Jan. 17	T	What is molecular evolution?. Gene structure, Mutation, Genetic codes.
Jan. 19	Th	Dynamics of gene populations: Hardy-Weinberg Equilibrium and assumptions.
Jan. 24	T	Dynamics of gene populations: Allele frequencies, Natural selection, Random genetic drift.
Jan. 26	Th	Dynamics of gene populations: Population size and Genetic polymorphims.
Jan. 31	T	Dynamics of gene populations: Population size and Geneticpolymorphims.
Feb. 2	Th	Evol. Changes: Rates of nucleotide substitutions, causes of variation.
Feb. 7	T	Evol. Changes: Rates of nucleotide substitutions, causes of variation.
Feb. 9	Th	Evol. Changes: Molecular clocks: assumptions and controversy.
Feb. 14	T	Evol. Changes: Molecular clocks: assumptions and controversy.
Feb. 16	Th	Evol. Changes: DNA sequences alignments, statistical methods.
Feb. 21	T	Evol. Changes: DNA sequences alignments, statistical methods.
Feb. 23	Th	Evol. Changes: DNA sequences comparisons, statistical methods.
Feb. 28	T	Evol. Changes: DNA sequences comparisons, statistical methods.
Mar. 2	Th	MID TERM EXAM
Mar. 7	T	Evol. Changes: Gene duplication, gene families.
Mar. 9	Th	Evol. Changes: Gene duplication, gene families.
Mar. 21	T	Evol. Changes: Exon shuffling, concerted evolution.
Mar. 23	Th	Evol. Changes: Exon shuffling, concerted evolution.
Mar. 28	T	Evol. Changes: Transposition and transposable elements.
Mar. 30	Th	Evol. Changes: Transposition and transposable elements.
Apr. 4	T	Genome organization: Genome size, compostion in bacteria and eukaryotes.
Apr. 6	Th	Genome organization: Genome size, compostion in bacteria and eukaryotes .
Apr. 11	T	Molecular Phylogeny: Phylogenetic trees.
Apr. 13	Th	Molecular Phylogeny: Phylogenetic trees.
Apr. 18	T	Molecular Phylogeny: Phylogeny of humans and apes.
Apr. 20	Th	Molecular Phylogeny: Phylogeny of humans and apes.
Apr. 25	T	POSTER SESSION

Laboratory:

Week 1. Introduction. Preparation of basic media and solutions, concentrations, calculations, safety regulations.

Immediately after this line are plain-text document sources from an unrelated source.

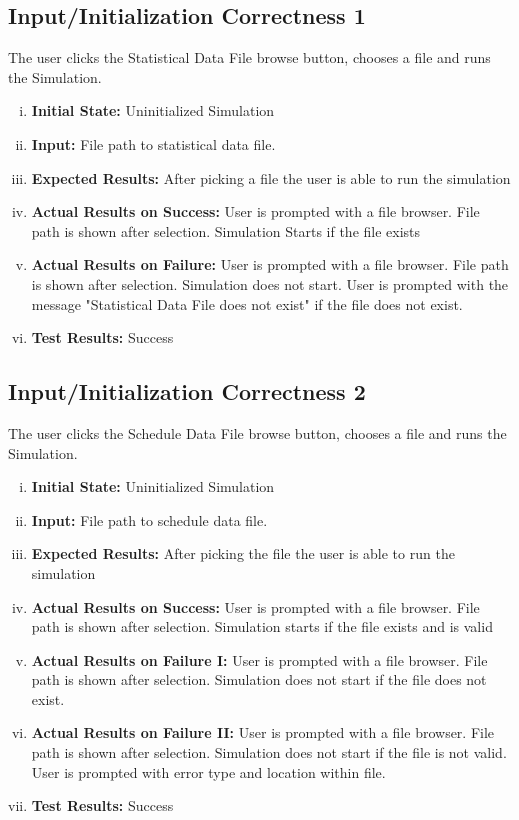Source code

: \documentclass[paper=letter, fontsize=10pt]{scrartcl}
\numberwithin{equation}{section}		%
\numberwithin{figure}{section}			%
\numberwithin{table}{section}				%
\begin{document}
\subsection{Input/Initialization Correctness 1}
The user clicks the Statistical Data File browse button, chooses a file and runs the Simulation. 
\begin{enumerate}[(i)]
	\item \textbf{Initial State:} Uninitialized Simulation   
	\item \textbf{Input:} File path to statistical data file.
	\item \textbf{Expected Results:} After picking a file the user is able to run the simulation 
	\item \textbf{Actual Results on Success:} User is prompted with a file browser. File path is shown after selection. Simulation Starts if the file exists
	\item \textbf{Actual Results on Failure:} User is prompted with a file browser. File path is shown after selection. Simulation does not start. User is prompted with the message "Statistical Data File does not exist" if the file does not exist.
	\item \textbf{Test Results:} Success
\end{enumerate}
	
\subsection{Input/Initialization Correctness 2}
The user clicks the Schedule Data File browse button, chooses a file and runs the Simulation.
\begin{enumerate}[(i)]
	\item \textbf{Initial State:} Uninitialized Simulation   
	\item \textbf{Input:} File path to schedule data file.
	\item \textbf{Expected Results:} After picking the file the user is able to run the simulation
	\item \textbf{Actual Results on Success:} User is prompted with a file browser. File path is shown after selection. Simulation starts if the file exists and is valid
	\item \textbf{Actual Results on Failure I:} User is prompted with a file browser. File path is shown after selection. Simulation does not start if the file does not exist.
	\item \textbf{Actual Results on Failure II:} User is prompted with a file browser. File path is shown after selection. Simulation does not start if the file is not valid. User is prompted with error type and location within file.
		\item \textbf{Test Results:} Success
\end{enumerate}
\end{document}
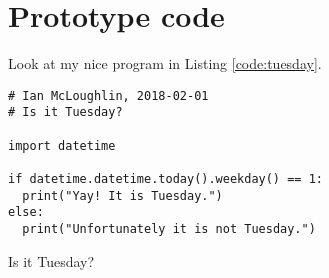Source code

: \chapter{Prototype code}
Look at my nice program in Listing \ref{code:tuesday}.

\begin{listing}[ht]
  \begin{verbatim}
# Ian McLoughlin, 2018-02-01
# Is it Tuesday?

import datetime

if datetime.datetime.today().weekday() == 1:
  print("Yay! It is Tuesday.")
else:
  print("Unfortunately it is not Tuesday.")
  \end{verbatim}
  \caption{Is it Tuesday?}
  \label{code:tuesday}
\end{listing}
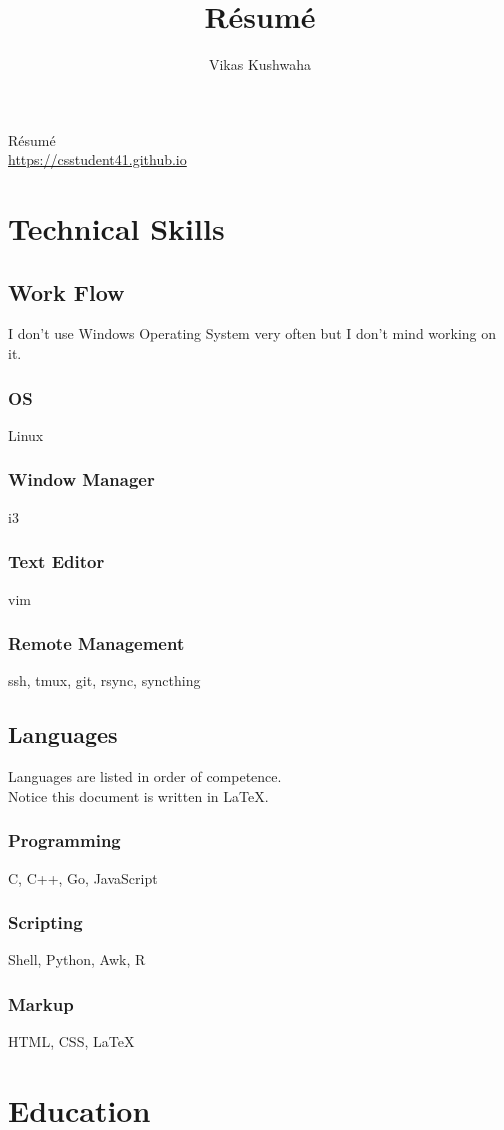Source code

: \documentclass[14pt]{extarticle}
\title{R\'esum\'e}
\author{Vikas Kushwaha}
\renewcommand{\maketitle}{
	\begin{center}
		{\huge\bfseries
		\theauthor}

		\vspace{.25em}

		R\'esum\'e\\
		\url{https://csstudent41.github.io}
	\end{center}
}
\begin{document}
\maketitle


\section{Technical Skills}

\subsection{Work Flow}
I don't use Windows Operating System very often but I don't mind working on it.
\subsubsection{OS} Linux
\subsubsection{Window Manager} i3
\subsubsection{Text Editor} vim
\subsubsection{Remote Management} ssh, tmux, git, rsync, syncthing

\subsection{Languages}
Languages are listed in order of competence.\\
Notice this document is written in {\LaTeX}.
\subsubsection{Programming}
C, C++, Go, JavaScript
\subsubsection{Scripting}
Shell, Python, Awk, R
\subsubsection{Markup}
HTML, CSS, {\LaTeX}


\section{Education}
\end{document}
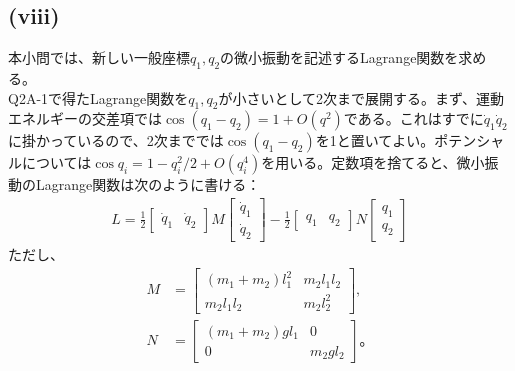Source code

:   \subsection*{(viii)}
  本小問では、新しい一般座標$q_1,q_2$の微小振動を記述するLagrange関数を求める。\\
  Q2A-1で得たLagrange関数を$q_1,q_2$が小さいとして2次まで展開する。まず、運動エネルギーの交差項では$\cos(q_1-q_2)=1+O(q^2)$である。これはすでに$\dot{q}_1\dot{q}_2$に掛かっているので、2次まででは$\cos(q_1-q_2)$を1と置いてよい。ポテンシャルについては$\cos q_i=1-q_i^2/2+O(q_i^4)$を用いる。定数項を捨てると、微小振動のLagrange関数は次のように書ける：
  \begin{align*}
    L=\frac{1}{2}\begin{bmatrix}\dot{q}_1&\dot{q}_2\end{bmatrix}M\begin{bmatrix}\dot{q}_1\\\dot{q}_2\end{bmatrix}-\frac{1}{2}\begin{bmatrix}q_1&q_2\end{bmatrix}N\begin{bmatrix}q_1\\q_2\end{bmatrix}\tag{94}
  \end{align*}
  ただし、
  \begin{align*}
    M&=
    \begin{bmatrix}
      (m_1+m_2)l_1^2 & m_2l_1l_2\\
      m_2l_1l_2 & m_2l_2^2
    \end{bmatrix},\tag{95}\\
    N&=
    \begin{bmatrix}
      (m_1+m_2)gl_1 & 0\\
      0 & m_2gl_2
    \end{bmatrix}。\tag{96}
  \end{align*}
  
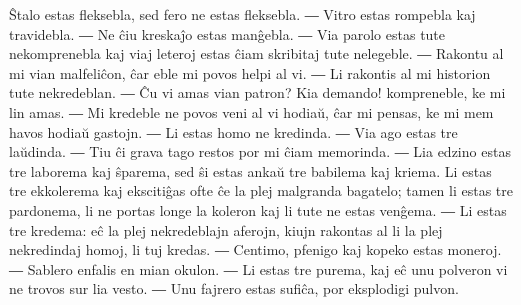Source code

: Ŝtalo estas fleksebla, sed fero ne estas fleksebla. ― Vitro estas rompebla kaj travidebla. ― Ne ĉiu kreskaĵo estas manĝebla. ― Via parolo estas tute nekomprenebla kaj viaj leteroj estas ĉiam skribitaj tute nelegeble. ― Rakontu al mi vian malfeliĉon, ĉar eble mi povos helpi al vi. ― Li rakontis al mi historion tute nekredeblan. ― Ĉu vi amas vian patron? Kia demando! kompreneble, ke mi lin amas. ― Mi kredeble ne povos veni al vi hodiaŭ, ĉar mi pensas, ke mi mem havos hodiaŭ gastojn. ― Li estas homo ne kredinda. ― Via ago estas tre laŭdinda. ― Tiu ĉi grava tago restos por mi ĉiam memorinda. ― Lia edzino estas tre laborema kaj ŝparema, sed ŝi estas ankaŭ tre babilema kaj kriema. Li estas tre ekkolerema kaj ekscitiĝas ofte ĉe la plej malgranda bagatelo; tamen li estas tre pardonema, li ne portas longe la koleron kaj li tute ne estas venĝema. ― Li estas tre kredema: eĉ la plej nekredeblajn aferojn, kiujn rakontas al li la plej nekredindaj homoj, li tuj kredas. ― Centimo, pfenigo kaj kopeko estas moneroj. ― Sablero enfalis en mian okulon. ― Li estas tre purema, kaj eĉ unu polveron vi ne trovos sur lia vesto. ― Unu fajrero estas sufiĉa, por eksplodigi pulvon.

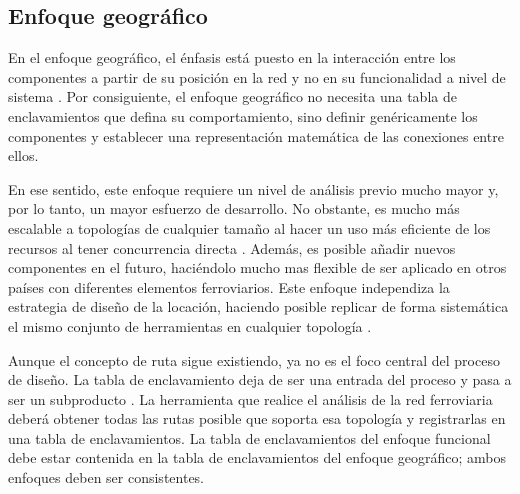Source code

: \subsection{Enfoque geográfico}

    En el enfoque geográfico, el énfasis está puesto en la interacción entre los componentes a partir de su posición en la red y no en su funcionalidad a nivel de sistema \cite{Paper_101,Paper_102,Paper_103}. Por consiguiente, el enfoque geográfico no necesita una tabla de enclavamientos que defina su comportamiento, sino definir genéricamente los componentes y establecer una representación matemática de las conexiones entre ellos. 
    
    En ese sentido, este enfoque requiere un nivel de análisis previo mucho mayor y, por lo tanto, un mayor esfuerzo de desarrollo. No obstante, es mucho más escalable a topologías de cualquier tamaño al hacer un uso más eficiente de los recursos al tener concurrencia directa \cite{Paper_99,Paper_146,Paper_168}. Además, es posible añadir nuevos componentes en el futuro, haciéndolo mucho mas flexible de ser aplicado en otros países con diferentes elementos ferroviarios. Este enfoque independiza la estrategia de diseño de la locación, haciendo posible replicar de forma sistemática el mismo conjunto de herramientas en cualquier topología \cite{Paper_180,Paper_182,Paper_200}.

    Aunque el concepto de ruta sigue existiendo, ya no es el foco central del proceso de diseño. La tabla de enclavamiento deja de ser una entrada del proceso y pasa a ser un subproducto \cite{Paper_200}. La herramienta que realice el análisis de la red ferroviaria deberá obtener todas las rutas posible que soporta esa topología y registrarlas en una tabla de enclavamientos. La tabla de enclavamientos del enfoque funcional debe estar contenida en la tabla de enclavamientos del enfoque geográfico; ambos enfoques deben ser consistentes.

Week 2. Genomic DNA preparation. Isolate and purify intact high molecular weight DNA from eukaryotic cells. Vector DNA preparation.

Week 3. Restriction Fragment Mapping. Understanding restriction undonucleases. DNA restriction reactions. Full and partial digestions. Effects of: temperature, reaction time, salt concentrations. Gel preparation, pouring, and effects of gel concentration. Restriction Mapping: RFLP analysis and fingerprinting. Applications and limitations of technique.

Week 4. DNA-DNA hybridization. Principles and concepts associated, e.g., DNA denaturation and renaturaltion. Electrophoresis of cleaved DNA. DNA Denaturation, transfer to membrane through Southern Blot. Nick translation and Hybridization. Applications and limitations of technique.

Week 5. Construction of a genomic library. Restriction digestion of genomic DNA and vector. Ligation: principles and conditions.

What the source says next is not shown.